What needs to be done.
In the copy, include every entry exactly but none of its images.
BEGIN
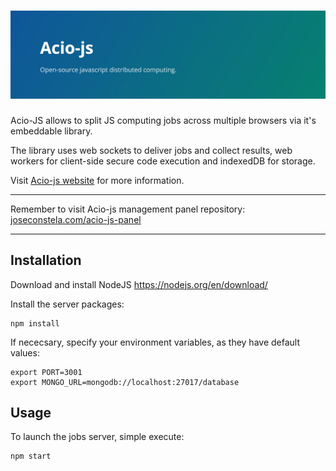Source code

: # ![acio-js](media/header.jpg)

Acio-JS allows to split JS computing jobs across multiple browsers via it's embeddable library.

The library uses web sockets to deliver jobs and collect results, web workers for client-side secure code execution and indexedDB for storage.

Visit [Acio-js website](http://joseconstela.com/acio-js) for more information.

<hr>

Remember to visit Acio-js management panel repository: [joseconstela.com/acio-js-panel](http://joseconstela.com/acio-js-panel)

<hr>

## Installation
Download and install NodeJS https://nodejs.org/en/download/

Install the server packages:

    npm install

If nececsary, specify your environment variables, as they have default values:

    export PORT=3001
    export MONGO_URL=mongodb://localhost:27017/database

## Usage
To launch the jobs server, simple execute:

    npm start
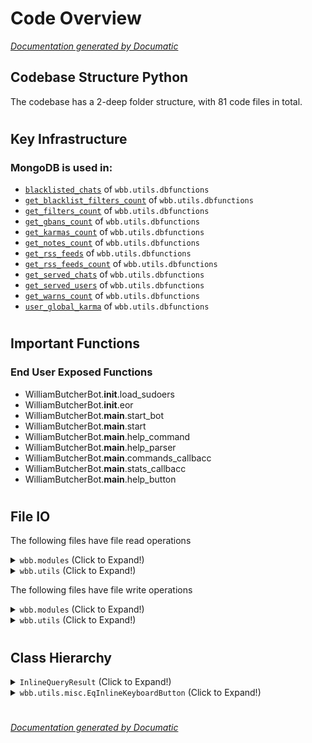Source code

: # Code Overview

[_Documentation generated by Documatic_](https://www.documatic.com)

<!---Documatic-section-Codebase Structure Python-start--->
## Codebase Structure Python

The codebase has a 2-deep folder structure,
                with 81 code files in total.

# #
<!---Documatic-section-Codebase Structure Python-end--->

<!---Documatic-section-Key Infrastructure-start--->
## Key Infrastructure

### MongoDB is used in:

* [`blacklisted_chats`](3-wbb_utils.md#wbb.utils.dbfunctions.blacklisted_chats) of `wbb.utils.dbfunctions`
* [`get_blacklist_filters_count`](3-wbb_utils.md#wbb.utils.dbfunctions.get_blacklist_filters_count) of `wbb.utils.dbfunctions`
* [`get_filters_count`](3-wbb_utils.md#wbb.utils.dbfunctions.get_filters_count) of `wbb.utils.dbfunctions`
* [`get_gbans_count`](3-wbb_utils.md#wbb.utils.dbfunctions.get_gbans_count) of `wbb.utils.dbfunctions`
* [`get_karmas_count`](3-wbb_utils.md#wbb.utils.dbfunctions.get_karmas_count) of `wbb.utils.dbfunctions`
* [`get_notes_count`](3-wbb_utils.md#wbb.utils.dbfunctions.get_notes_count) of `wbb.utils.dbfunctions`
* [`get_rss_feeds`](3-wbb_utils.md#wbb.utils.dbfunctions.get_rss_feeds) of `wbb.utils.dbfunctions`
* [`get_rss_feeds_count`](3-wbb_utils.md#wbb.utils.dbfunctions.get_rss_feeds_count) of `wbb.utils.dbfunctions`
* [`get_served_chats`](3-wbb_utils.md#wbb.utils.dbfunctions.get_served_chats) of `wbb.utils.dbfunctions`
* [`get_served_users`](3-wbb_utils.md#wbb.utils.dbfunctions.get_served_users) of `wbb.utils.dbfunctions`
* [`get_warns_count`](3-wbb_utils.md#wbb.utils.dbfunctions.get_warns_count) of `wbb.utils.dbfunctions`
* [`user_global_karma`](3-wbb_utils.md#wbb.utils.dbfunctions.user_global_karma) of `wbb.utils.dbfunctions`

# #
<!---Documatic-section-Key Infrastructure-end--->

<!---Documatic-section-Important Functions-start--->
## Important Functions

<!---Documatic-block-important_funcs-start--->
<!---Documatic-block-end_user_funcs-start--->
### End User Exposed Functions

* WilliamButcherBot.__init__.load_sudoers
* WilliamButcherBot.__init__.eor
* WilliamButcherBot.__main__.start_bot
* WilliamButcherBot.__main__.start
* WilliamButcherBot.__main__.help_command
* WilliamButcherBot.__main__.help_parser
* WilliamButcherBot.__main__.commands_callbacc
* WilliamButcherBot.__main__.stats_callbacc
* WilliamButcherBot.__main__.help_button
<!---Documatic-block-end_user_funcs-end--->
<!---Documatic-block-important_funcs-end--->

# #
<!---Documatic-section-Important Functions-end--->

<!---Documatic-section-File IO-start--->
## File IO

<!---Documatic-block-file_io-start--->
The following files have file read operations

<!---Documatic-block-wbb.modules-start--->
<details>
	<summary><code>wbb.modules</code> (Click to Expand!)</summary>

* wbb.modules.img_pdf
* wbb.modules.paste
* wbb.modules.reverse
</details>
<!---Documatic-block-wbb.modules-end--->

<!---Documatic-block-wbb.utils-start--->
<details>
	<summary><code>wbb.utils</code> (Click to Expand!)</summary>

* wbb.utils.files
* wbb.utils.functions
* wbb.utils.read_lines
</details>
<!---Documatic-block-wbb.utils-end--->

The following files have file write operations

<!---Documatic-block-wbb.modules-start--->
<details>
	<summary><code>wbb.modules</code> (Click to Expand!)</summary>

* wbb.modules.music: thumbnail.png
* wbb.modules.userbot: output.txt
</details>
<!---Documatic-block-wbb.modules-end--->

<!---Documatic-block-wbb.utils-start--->
<details>
	<summary><code>wbb.utils</code> (Click to Expand!)</summary>

* wbb.utils.downloader
</details>
<!---Documatic-block-wbb.utils-end--->
<!---Documatic-block-file_io-end--->

# #
<!---Documatic-section-File IO-end--->

<!---Documatic-section-Class Hierarchy-start--->
## Class Hierarchy

<!---Documatic-block-InlineQueryResult-start--->
<details>
	<summary><code>InlineQueryResult</code> (Click to Expand!)</summary>

* wbb.core.types.InlineQueryResult.InlineQueryResultAudio
* wbb.core.types.InlineQueryResult.InlineQueryResultCachedDocument
</details>
<!---Documatic-block-InlineQueryResult-end--->

<!---Documatic-block-wbb.utils.misc.EqInlineKeyboardButton-start--->
<details>
	<summary><code>wbb.utils.misc.EqInlineKeyboardButton</code> (Click to Expand!)</summary>

* wbb.utils.misc.EqInlineKeyboardButton
</details>
<!---Documatic-block-wbb.utils.misc.EqInlineKeyboardButton-end--->

# #
<!---Documatic-section-Class Hierarchy-end--->

[_Documentation generated by Documatic_](https://www.documatic.com)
END
Written answer.
Source code

: # ![acio-js](media/header.jpg)

Acio-JS allows to split JS computing jobs across multiple browsers via it's embeddable library.

The library uses web sockets to deliver jobs and collect results, web workers for client-side secure code execution and indexedDB for storage.

Visit [Acio-js website](http://joseconstela.com/acio-js) for more information.

<hr>

Remember to visit Acio-js management panel repository: [joseconstela.com/acio-js-panel](http://joseconstela.com/acio-js-panel)

<hr>

## Installation
Download and install NodeJS https://nodejs.org/en/download/

Install the server packages:

    npm install

If nececsary, specify your environment variables, as they have default values:

    export PORT=3001
    export MONGO_URL=mongodb://localhost:27017/database

## Usage
To launch the jobs server, simple execute:

    npm start
Source code

: # Code Overview

[_Documentation generated by Documatic_](https://www.documatic.com)

<!---Documatic-section-Codebase Structure Python-start--->
## Codebase Structure Python

The codebase has a 2-deep folder structure,
                with 81 code files in total.

# #
<!---Documatic-section-Codebase Structure Python-end--->

<!---Documatic-section-Key Infrastructure-start--->
## Key Infrastructure

### MongoDB is used in:

* [`blacklisted_chats`](3-wbb_utils.md#wbb.utils.dbfunctions.blacklisted_chats) of `wbb.utils.dbfunctions`
* [`get_blacklist_filters_count`](3-wbb_utils.md#wbb.utils.dbfunctions.get_blacklist_filters_count) of `wbb.utils.dbfunctions`
* [`get_filters_count`](3-wbb_utils.md#wbb.utils.dbfunctions.get_filters_count) of `wbb.utils.dbfunctions`
* [`get_gbans_count`](3-wbb_utils.md#wbb.utils.dbfunctions.get_gbans_count) of `wbb.utils.dbfunctions`
* [`get_karmas_count`](3-wbb_utils.md#wbb.utils.dbfunctions.get_karmas_count) of `wbb.utils.dbfunctions`
* [`get_notes_count`](3-wbb_utils.md#wbb.utils.dbfunctions.get_notes_count) of `wbb.utils.dbfunctions`
* [`get_rss_feeds`](3-wbb_utils.md#wbb.utils.dbfunctions.get_rss_feeds) of `wbb.utils.dbfunctions`
* [`get_rss_feeds_count`](3-wbb_utils.md#wbb.utils.dbfunctions.get_rss_feeds_count) of `wbb.utils.dbfunctions`
* [`get_served_chats`](3-wbb_utils.md#wbb.utils.dbfunctions.get_served_chats) of `wbb.utils.dbfunctions`
* [`get_served_users`](3-wbb_utils.md#wbb.utils.dbfunctions.get_served_users) of `wbb.utils.dbfunctions`
* [`get_warns_count`](3-wbb_utils.md#wbb.utils.dbfunctions.get_warns_count) of `wbb.utils.dbfunctions`
* [`user_global_karma`](3-wbb_utils.md#wbb.utils.dbfunctions.user_global_karma) of `wbb.utils.dbfunctions`

# #
<!---Documatic-section-Key Infrastructure-end--->

<!---Documatic-section-Important Functions-start--->
## Important Functions

<!---Documatic-block-important_funcs-start--->
<!---Documatic-block-end_user_funcs-start--->
### End User Exposed Functions

* WilliamButcherBot.__init__.load_sudoers
* WilliamButcherBot.__init__.eor
* WilliamButcherBot.__main__.start_bot
* WilliamButcherBot.__main__.start
* WilliamButcherBot.__main__.help_command
* WilliamButcherBot.__main__.help_parser
* WilliamButcherBot.__main__.commands_callbacc
* WilliamButcherBot.__main__.stats_callbacc
* WilliamButcherBot.__main__.help_button
<!---Documatic-block-end_user_funcs-end--->
<!---Documatic-block-important_funcs-end--->

# #
<!---Documatic-section-Important Functions-end--->

<!---Documatic-section-File IO-start--->
## File IO

<!---Documatic-block-file_io-start--->
The following files have file read operations

<!---Documatic-block-wbb.modules-start--->
<details>
	<summary><code>wbb.modules</code> (Click to Expand!)</summary>

* wbb.modules.img_pdf
* wbb.modules.paste
* wbb.modules.reverse
</details>
<!---Documatic-block-wbb.modules-end--->

<!---Documatic-block-wbb.utils-start--->
<details>
	<summary><code>wbb.utils</code> (Click to Expand!)</summary>

* wbb.utils.files
* wbb.utils.functions
* wbb.utils.read_lines
</details>
<!---Documatic-block-wbb.utils-end--->

The following files have file write operations

<!---Documatic-block-wbb.modules-start--->
<details>
	<summary><code>wbb.modules</code> (Click to Expand!)</summary>

* wbb.modules.music: thumbnail.png
* wbb.modules.userbot: output.txt
</details>
<!---Documatic-block-wbb.modules-end--->

<!---Documatic-block-wbb.utils-start--->
<details>
	<summary><code>wbb.utils</code> (Click to Expand!)</summary>

* wbb.utils.downloader
</details>
<!---Documatic-block-wbb.utils-end--->
<!---Documatic-block-file_io-end--->

# #
<!---Documatic-section-File IO-end--->

<!---Documatic-section-Class Hierarchy-start--->
## Class Hierarchy

<!---Documatic-block-InlineQueryResult-start--->
<details>
	<summary><code>InlineQueryResult</code> (Click to Expand!)</summary>

* wbb.core.types.InlineQueryResult.InlineQueryResultAudio
* wbb.core.types.InlineQueryResult.InlineQueryResultCachedDocument
</details>
<!---Documatic-block-InlineQueryResult-end--->

<!---Documatic-block-wbb.utils.misc.EqInlineKeyboardButton-start--->
<details>
	<summary><code>wbb.utils.misc.EqInlineKeyboardButton</code> (Click to Expand!)</summary>

* wbb.utils.misc.EqInlineKeyboardButton
</details>
<!---Documatic-block-wbb.utils.misc.EqInlineKeyboardButton-end--->

# #
<!---Documatic-section-Class Hierarchy-end--->

[_Documentation generated by Documatic_](https://www.documatic.com)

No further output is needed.